| Problem details |
Pull every line containing "found" from the listing below.

| Extracted entries |
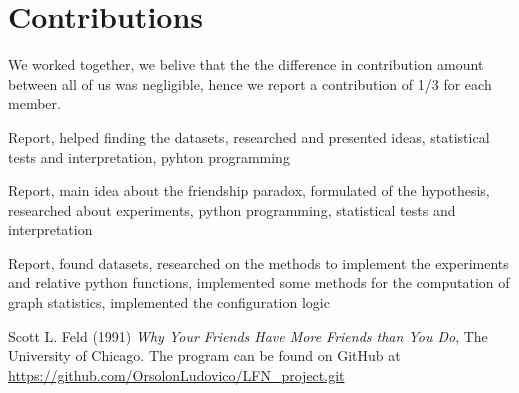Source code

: \documentclass{article}
\begin{document}
\section*{Contributions}
We worked together, we belive that the the difference in contribution amount between all of us was negligible, hence we report a contribution of 1/3 for each member.
\begin{description}[font=\normalfont\itshape]
    \item[Lavorati Ippolito:] Report, helped finding the datasets, researched and presented ideas, statistical tests and interpretation, pyhton programming
    \item[Orsolon Ludovico:] Report, main idea about the friendship paradox, formulated of the hypothesis, researched about experiments, python programming, statistical tests and interpretation
    \item[Stefani Patrizia:] Report, found datasets, researched on the methods to implement the experiments and relative python functions, implemented some methods for the computation of graph statistics, implemented the configuration logic
\end{description}
\begin{thebibliography}{9}
Scott L. Feld (1991) \emph{Why Your Friends Have More Friends
than You Do}, The University of Chicago.
The program can be found on GitHub at \url{https://github.com/OrsolonLudovico/LFN_project.git}
\end{thebibliography}
\end{document}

| Exercise output |
    \item[Stefani Patrizia:] Report, found datasets, researched on the methods to implement the experiments and relative python functions, implemented some methods for the computation of graph statistics, implemented the configuration logic
The program can be found on GitHub at \url{https://github.com/OrsolonLudovico/LFN_project.git}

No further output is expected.